As X has slipped into dysfunctionality and extreme unpleasantness, Bluesky has emerged as an attractive alternative. It represents a return to basic, common principles of text-based social media. It’s easy to use and navigate, it’s got that good tools to reduce harassment, the default feed is a simple chronological set of posts. Posts aren’t flooded with porn bots, bigoted trolls and weird native ads. Even if I have a fraction of my old following on my new account with Blueskymy commitment is already much higher.
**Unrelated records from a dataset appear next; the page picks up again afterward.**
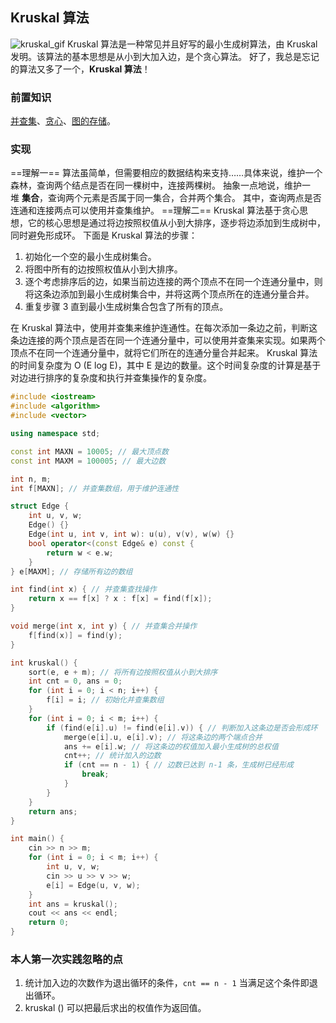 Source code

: ## Kruskal 算法
![kruskal_gif](https://oi-wiki.org/graph/images/mst-2.apng)
Kruskal 算法是一种常见并且好写的最小生成树算法，由 Kruskal 发明。该算法的基本思想是从小到大加入边，是个贪心算法。
好了，我总是忘记的算法又多了一个，**Kruskal 算法**！
### 前置知识
[并查集](https://oi-wiki.org/ds/dsu/)、[贪心](https://oi-wiki.org/basic/greedy/)、[图的存储](https://oi-wiki.org/graph/save/)。
### 实现
==理解一==
算法虽简单，但需要相应的数据结构来支持……具体来说，维护一个森林，查询两个结点是否在同一棵树中，连接两棵树。
抽象一点地说，维护一堆 **集合**，查询两个元素是否属于同一集合，合并两个集合。
其中，查询两点是否连通和连接两点可以使用并查集维护。
==理解二==
Kruskal 算法基于贪心思想，它的核心思想是通过将边按照权值从小到大排序，逐步将边添加到生成树中，同时避免形成环。
下面是 Kruskal 算法的步骤：
1.  初始化一个空的最小生成树集合。
2.  将图中所有的边按照权值从小到大排序。
3.  逐个考虑排序后的边，如果当前边连接的两个顶点不在同一个连通分量中，则将这条边添加到最小生成树集合中，并将这两个顶点所在的连通分量合并。
4.  重复步骤 3 直到最小生成树集合包含了所有的顶点。

在 Kruskal 算法中，使用并查集来维护连通性。在每次添加一条边之前，判断这条边连接的两个顶点是否在同一个连通分量中，可以使用并查集来实现。如果两个顶点不在同一个连通分量中，就将它们所在的连通分量合并起来。
Kruskal 算法的时间复杂度为 O (E log E)，其中 E 是边的数量。这个时间复杂度的计算是基于对边进行排序的复杂度和执行并查集操作的复杂度。
```C++
#include <iostream>
#include <algorithm>
#include <vector>

using namespace std;

const int MAXN = 10005; // 最大顶点数
const int MAXM = 100005; // 最大边数

int n, m;
int f[MAXN]; // 并查集数组，用于维护连通性

struct Edge {
    int u, v, w;
    Edge() {}
    Edge(int u, int v, int w): u(u), v(v), w(w) {}
    bool operator<(const Edge& e) const {
        return w < e.w;
    }
} e[MAXM]; // 存储所有边的数组

int find(int x) { // 并查集查找操作
    return x == f[x] ? x : f[x] = find(f[x]);
}

void merge(int x, int y) { // 并查集合并操作
    f[find(x)] = find(y);
}

int kruskal() {
    sort(e, e + m); // 将所有边按照权值从小到大排序
    int cnt = 0, ans = 0;
    for (int i = 0; i < n; i++) {
        f[i] = i; // 初始化并查集数组
    }
    for (int i = 0; i < m; i++) {
        if (find(e[i].u) != find(e[i].v)) { // 判断加入这条边是否会形成环
            merge(e[i].u, e[i].v); // 将这条边的两个端点合并
            ans += e[i].w; // 将这条边的权值加入最小生成树的总权值
            cnt++; // 统计加入的边数
            if (cnt == n - 1) { // 边数已达到 n-1 条，生成树已经形成
                break;
            }
        }
    }
    return ans;
}

int main() {
    cin >> n >> m;
    for (int i = 0; i < m; i++) {
        int u, v, w;
        cin >> u >> v >> w;
        e[i] = Edge(u, v, w);
    }
    int ans = kruskal();
    cout << ans << endl;
    return 0;
}
```
### 本人第一次实践忽略的点
1. 统计加入边的次数作为退出循环的条件，`cnt == n - 1` 当满足这个条件即退出循环。
2. kruskal () 可以把最后求出的权值作为返回值。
Some people have tried to criticize the exodus from X as a desire for people on the left to retreat into “safe spaces” and ideological echo chambers. (Not everyone heading to Bluesky is left-leaning, but it’s a left-leaning crowd in general.) I can unequivocally say that’s not the case for me. I enjoy reading and talking to people across the political spectrum, and I would prefer to spend most of my time on a platform with maximum ideological diversity. I’m not tired of X because it has people I disagree with. I’m tired of X because it stinks. A reactionary billionaire with no commitment to free speech or user experience has taken a wrecking ball to a once flawed but priceless digital commons.

I haven’t completely sworn off using X, but it won’t be a place I’ll invest as much time as I once did. I also don’t assume that Bluesky will be a perfect retreat – it is run by a company after all. But for now, I’ll mostly read people across the political spectrum outside of X and lean into having conversations online in a place that functions closer to the way a public square should.